New reproductive technologies did not immediately create new ways of understanding the world. There was, in the late nineteenth century, a gap between the technological capacity to convey certain sorts of visual information and the more conservative popular expectations for what images should look like. This is a gap that is visible at many moments of technological change, from the development of the daguerreotype to the development of digitized image banks on the World Wide Web. . . . We should probably not be too quick to scorn them for their lingering preference for traditional forms of communication, for images that fit into a comfortable frame of reference created through exposure to other pictures. (324)

The research question Sandweiss begins with is wondering why so many 19th century photographic images were held in low esteem and discarded in favor of reinterpretations of them produced through a variety of reproductive processes. The predominant form of reproduction at the time was relief printing, produced by typeset text and woodcut engravings that allowed the combination of words and images on the same printing press. Many common terms emerged from these technologies, though they have long since lost their metonymic connection. Stereotype and cliché were originally printing terms.

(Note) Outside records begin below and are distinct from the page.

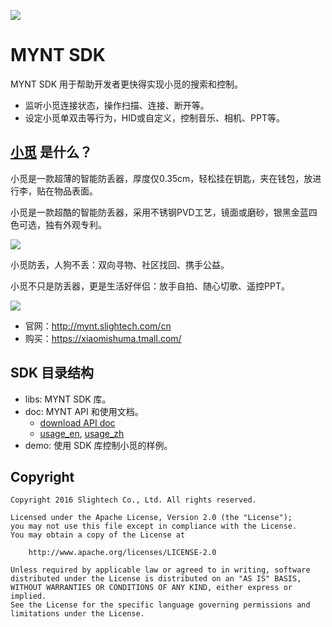 
![](https://raw.githubusercontent.com/slightech/MYNT-SDK-Android/master/static/slide_mynt.png)

[MYNT]: https://mynt.slightech.com/

# MYNT SDK

MYNT SDK 用于帮助开发者更快得实现小觅的搜索和控制。

* 监听小觅连接状态，操作扫描、连接、断开等。
* 设定小觅单双击等行为，HID或自定义，控制音乐、相机、PPT等。

## [小觅][MYNT] 是什么？

小觅是一款超薄的智能防丢器，厚度仅0.35cm，轻松挂在钥匙，夹在钱包，放进行李，贴在物品表面。

小觅是一款超酷的智能防丢器，采用不锈钢PVD工艺，镜面或磨砂，银黑金蓝四色可选，独有外观专利。

![](https://raw.githubusercontent.com/slightech/MYNT-SDK-Android/master/static/colorful.png)

小觅防丢，人狗不丢：双向寻物、社区找回、携手公益。

小觅不只是防丢器，更是生活好伴侣：放手自拍、随心切歌、遥控PPT。

![](https://raw.githubusercontent.com/slightech/MYNT-SDK-Android/master/static/slide-ctr-photo.png)

- 官网：http://mynt.slightech.com/cn 
- 购买：https://xiaomishuma.tmall.com/

## SDK 目录结构

* libs: MYNT SDK 库。
* doc: MYNT API 和使用文档。
    - [download API doc](https://github.com/slightech/MYNT-SDK-Android/raw/master/doc/mynt-sdk-doc-1.1.2.zip)
    - [usage_en](https://github.com/slightech/MYNT-SDK-Android/blob/master/doc/usage_en.md), [usage_zh](https://github.com/slightech/MYNT-SDK-Android/blob/master/doc/usage_zh.md)
* demo: 使用 SDK 库控制小觅的样例。

## Copyright

    Copyright 2016 Slightech Co., Ltd. All rights reserved.

    Licensed under the Apache License, Version 2.0 (the "License");
    you may not use this file except in compliance with the License.
    You may obtain a copy of the License at

        http://www.apache.org/licenses/LICENSE-2.0

    Unless required by applicable law or agreed to in writing, software
    distributed under the License is distributed on an "AS IS" BASIS,
    WITHOUT WARRANTIES OR CONDITIONS OF ANY KIND, either express or implied.
    See the License for the specific language governing permissions and
    limitations under the License.
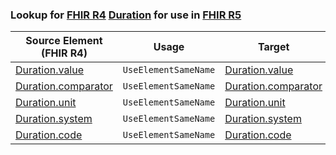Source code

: ### Lookup for [FHIR R4](https://hl7.org/fhir/R4/) [Duration](https://hl7.org/fhir/R4/Duration.html) for use in [FHIR R5](https://hl7.org/fhir/R5/)

| Source Element (FHIR R4) | Usage | Target |
| -------------- | ----- | ------ |
| [Duration.value](https://hl7.org/fhir/R4/Duration.html#resource) | `UseElementSameName` | [Duration.value](https://hl7.org/fhir/R5/Duration.html#resource) |
| [Duration.comparator](https://hl7.org/fhir/R4/Duration.html#resource) | `UseElementSameName` | [Duration.comparator](https://hl7.org/fhir/R5/Duration.html#resource) |
| [Duration.unit](https://hl7.org/fhir/R4/Duration.html#resource) | `UseElementSameName` | [Duration.unit](https://hl7.org/fhir/R5/Duration.html#resource) |
| [Duration.system](https://hl7.org/fhir/R4/Duration.html#resource) | `UseElementSameName` | [Duration.system](https://hl7.org/fhir/R5/Duration.html#resource) |
| [Duration.code](https://hl7.org/fhir/R4/Duration.html#resource) | `UseElementSameName` | [Duration.code](https://hl7.org/fhir/R5/Duration.html#resource) |

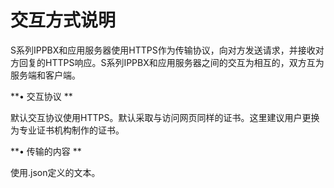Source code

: # 交互方式说明

S系列IPPBX和应用服务器使用HTTPS作为传输协议，向对方发送请求，并接收对方回复的HTTPS响应。S系列IPPBX和应用服务器之间的交互为相互的，双方互为服务端和客户端。



**•	交互协议**

默认交互协议使用HTTPS。默认采取与访问网页同样的证书。这里建议用户更换为专业证书机构制作的证书。



**•	传输的内容**

使用.json定义的文本。



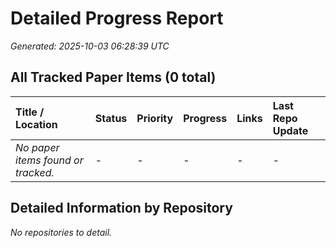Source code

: # Detailed Progress Report
*Generated: 2025-10-03 06:28:39 UTC*

## All Tracked Paper Items (0 total)

| Title / Location                 | Status                      | Priority                      | Progress                               | Links                                     | Last Repo Update |
|:---------------------------------|:----------------------------|:------------------------------|:---------------------------------------|:------------------------------------------|:-----------------|
| *No paper items found or tracked.* | - | - | - | - | - |

## Detailed Information by Repository
*No repositories to detail.*
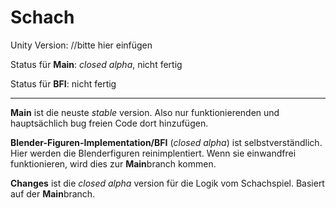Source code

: # Schach

Unity Version: //bitte hier einfügen

Status für **Main**: *closed alpha*, nicht fertig

Status für **BFI**: nicht fertig

***

**Main** ist die neuste *stable* version. Also nur funktionierenden und hauptsächlich bug freien Code dort hinzufügen.

**Blender-Figuren-Implementation/BFI** (*closed alpha*) ist selbstverständlich. Hier werden die Blenderfiguren reinimplentiert. Wenn sie einwandfrei funktionieren, wird dies zur **Main**branch kommen.

**Changes** ist die *closed alpha* version für die Logik vom Schachspiel. Basiert auf der **Main**branch.
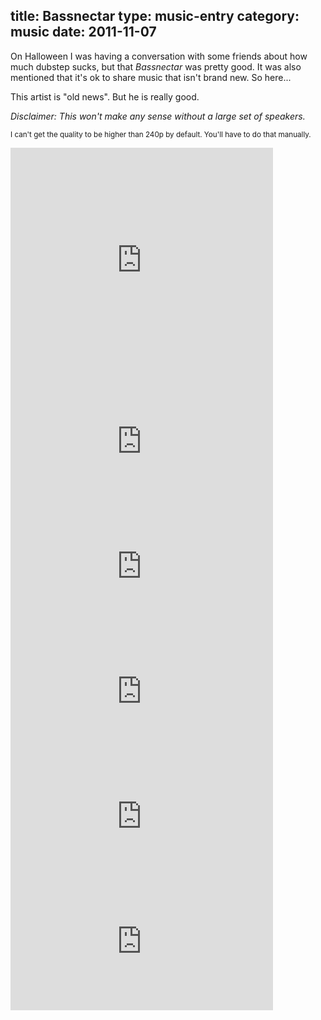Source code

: title: Bassnectar
type: music-entry
category: music
date: 2011-11-07
---


On Halloween I was having a conversation with some friends about how much dubstep sucks, but that _Bassnectar_ was pretty good. It was also mentioned that it's ok to share music that isn't brand new. So here...

This artist is "old news". But he is really good.

*Disclaimer: This won't make any sense without a large set of speakers.*

<sup>I can't get the quality to be higher than 240p by default. You'll have to do that manually.</sup>

   
<iframe width="420" height="380" src="http://www.youtube.com/embed/5M-jOZRe0-8?hd=1" frameborder="0" allowfullscreen></iframe>
<br />

   
<iframe width="420" height="200" src="http://www.youtube.com/embed/oQmOi3sjDIo?hd=1" frameborder="0" allowfullscreen></iframe>
<br />

   
<iframe width="420" height="200" src="http://www.youtube.com/embed/C0zfm_Wxc8k?hd=1" frameborder="0" allowfullscreen></iframe>
<br />

   
<iframe width="420" height="200" src="http://www.youtube.com/embed/tvguv-lvq3k?hd=1" frameborder="0" allowfullscreen></iframe>
<br />

   
<iframe width="420" height="200" src="http://www.youtube.com/embed/nGlIDlOqurA?hd=1" frameborder="0" allowfullscreen></iframe>
<br />

   
<iframe width="420" height="200" src="http://www.youtube.com/embed/v90utlNYnBI?hd=1" frameborder="0" allowfullscreen></iframe>
<br />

A stereotype was a casting of type or the combination of type and engraved woodblocks made by creating an impression in paper mâché and then pouring metal in it to facilitate consistent impressions. Cliché is the French term for the same thing, a way of avoiding shifts or uneven wear in the components of a printing plate. Exactness and repeatability are essential parts of modern communication. This characteristic was the crowning achievement of photography, according to William Ivins:

The seriousness of the role of the exactly repeatable pictorial statement in all the long development since about 1450 has escaped attention very largely because that statement has been so familiar that it has never been subjected to adequate analysis. Having been taken for granted it has been overlooked. The photograph, as of today, is the final form of that exactly repeatable pictorial statement or report. Although it has very great limitations, it has no linear syntax of its own and thus has enabled men to discover that many things of the greatest interest and importance have been distorted, obscured, and even hidden, by verbal and pictorial, i.e. symbolic, syntaxes that were too habitual to be recognized. It is unfortunate that most of the world is still unaware of this fact. (180)

There is a palpable sense of technological optimism in both Walter Benjamin and William Ivins that is commonplace. Here, Ivins speaks directly to the enlightenment claim of “demystification” common to the pursuit of science where a veil of myth and legend has obscured the truth from us. Walter Benjamin’s claims are different in that he emphasizes evolving social effects as a positive influence, enabling people to formulate their own tastes. Sandweiss quotes liberally from both, but does not make the positive evolutionary claim for the ascension of photography. Rather, she looks critically at the devaluation of photography in the nineteenth century in terms of its actual use. There is an important turn in Ivin’s vocabulary that directly impacts the evaluation: “pictorial statement or report.”

The printing terms stereotype and cliché, developed as a technology serving repeatability, have reversed in connotation to be negative terms for prejudgment by myth and mindless repetition. Photographic technology at first was prized for its uniqueness of representation: daguerreotype portraits were in a literal sense like looking in a mirror and confronting the face of the other. In the end, technological demands for reproduction transformed what might be considered “cult” objects, in Benjamin’s terms, into objects created primarily for exhibition and reproduction.

The demand of the public for images, then and now, creates a market, or better, troc (in William Baxandall’s usage), that reinforces a particular type of image. Sandweiss frames this in a remarkably useful way:

In his classic western film The Man Who Shot Liberty Valance (1962) director John Ford includes one of the great lines of western filmmaking. “This is the West, sir. When the legend becomes a fact print the legend.” The newspaper editor who utters the line understands that the interests of his readers are best served not by exposing a much-loved historical legend as a lie. Like Ford himself, he understood his audience well, understood their preference for the comfortable myth over the unsettling truth. (324)

Ultimately, legend functions in two ways simultaneously. It is both an aid to reading (as in a map’s legend, or an image caption) and a way of framing a statement or report in a way the public wants to hear. The two meanings reinforce each other and like stereotypes legends have both positive and negative connotations if we consider critically what is being repeated.